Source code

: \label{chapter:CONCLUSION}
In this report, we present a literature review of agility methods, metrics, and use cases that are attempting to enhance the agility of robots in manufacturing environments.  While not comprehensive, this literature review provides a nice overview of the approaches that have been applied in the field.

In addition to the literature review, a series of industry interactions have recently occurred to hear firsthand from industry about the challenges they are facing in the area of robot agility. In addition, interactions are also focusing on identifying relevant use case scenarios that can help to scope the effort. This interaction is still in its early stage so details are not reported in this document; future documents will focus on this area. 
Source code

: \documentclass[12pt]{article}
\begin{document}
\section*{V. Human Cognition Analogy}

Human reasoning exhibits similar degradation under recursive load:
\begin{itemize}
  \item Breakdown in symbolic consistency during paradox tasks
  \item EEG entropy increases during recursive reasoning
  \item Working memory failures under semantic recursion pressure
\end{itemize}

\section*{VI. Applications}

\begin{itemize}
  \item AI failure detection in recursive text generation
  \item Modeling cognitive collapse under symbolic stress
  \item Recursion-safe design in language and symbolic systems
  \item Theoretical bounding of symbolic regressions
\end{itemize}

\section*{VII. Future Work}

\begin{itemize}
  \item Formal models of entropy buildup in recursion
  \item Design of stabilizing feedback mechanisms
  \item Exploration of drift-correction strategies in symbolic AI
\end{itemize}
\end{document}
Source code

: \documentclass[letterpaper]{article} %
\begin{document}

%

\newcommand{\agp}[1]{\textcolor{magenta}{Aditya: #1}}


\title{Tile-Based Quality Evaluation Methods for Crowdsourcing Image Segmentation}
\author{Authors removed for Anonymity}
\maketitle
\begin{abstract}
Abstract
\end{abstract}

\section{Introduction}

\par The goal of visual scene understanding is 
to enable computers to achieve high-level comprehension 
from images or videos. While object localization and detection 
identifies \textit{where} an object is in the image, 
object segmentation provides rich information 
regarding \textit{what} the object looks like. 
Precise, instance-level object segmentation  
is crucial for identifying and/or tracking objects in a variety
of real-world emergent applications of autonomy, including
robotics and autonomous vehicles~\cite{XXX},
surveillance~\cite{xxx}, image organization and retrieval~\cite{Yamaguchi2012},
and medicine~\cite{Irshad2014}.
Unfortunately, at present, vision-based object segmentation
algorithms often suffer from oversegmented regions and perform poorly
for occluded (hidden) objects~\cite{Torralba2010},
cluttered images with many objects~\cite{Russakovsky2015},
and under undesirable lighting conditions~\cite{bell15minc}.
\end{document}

==========

Please return the data above in full, without altering a single line.

Source code

: \label{chapter:CONCLUSION}
In this report, we present a literature review of agility methods, metrics, and use cases that are attempting to enhance the agility of robots in manufacturing environments.  While not comprehensive, this literature review provides a nice overview of the approaches that have been applied in the field.

In addition to the literature review, a series of industry interactions have recently occurred to hear firsthand from industry about the challenges they are facing in the area of robot agility. In addition, interactions are also focusing on identifying relevant use case scenarios that can help to scope the effort. This interaction is still in its early stage so details are not reported in this document; future documents will focus on this area. 
Source code

: \documentclass[12pt]{article}
\begin{document}
\section*{V. Human Cognition Analogy}

Human reasoning exhibits similar degradation under recursive load:
\begin{itemize}
  \item Breakdown in symbolic consistency during paradox tasks
  \item EEG entropy increases during recursive reasoning
  \item Working memory failures under semantic recursion pressure
\end{itemize}

\section*{VI. Applications}

\begin{itemize}
  \item AI failure detection in recursive text generation
  \item Modeling cognitive collapse under symbolic stress
  \item Recursion-safe design in language and symbolic systems
  \item Theoretical bounding of symbolic regressions
\end{itemize}

\section*{VII. Future Work}

\begin{itemize}
  \item Formal models of entropy buildup in recursion
  \item Design of stabilizing feedback mechanisms
  \item Exploration of drift-correction strategies in symbolic AI
\end{itemize}
\end{document}
Source code

: \documentclass[letterpaper]{article} %
\begin{document}

%

\newcommand{\agp}[1]{\textcolor{magenta}{Aditya: #1}}


\title{Tile-Based Quality Evaluation Methods for Crowdsourcing Image Segmentation}
\author{Authors removed for Anonymity}
\maketitle
\begin{abstract}
Abstract
\end{abstract}

\section{Introduction}

\par The goal of visual scene understanding is 
to enable computers to achieve high-level comprehension 
from images or videos. While object localization and detection 
identifies \textit{where} an object is in the image, 
object segmentation provides rich information 
regarding \textit{what} the object looks like. 
Precise, instance-level object segmentation  
is crucial for identifying and/or tracking objects in a variety
of real-world emergent applications of autonomy, including
robotics and autonomous vehicles~\cite{XXX},
surveillance~\cite{xxx}, image organization and retrieval~\cite{Yamaguchi2012},
and medicine~\cite{Irshad2014}.
Unfortunately, at present, vision-based object segmentation
algorithms often suffer from oversegmented regions and perform poorly
for occluded (hidden) objects~\cite{Torralba2010},
cluttered images with many objects~\cite{Russakovsky2015},
and under undesirable lighting conditions~\cite{bell15minc}.
\end{document}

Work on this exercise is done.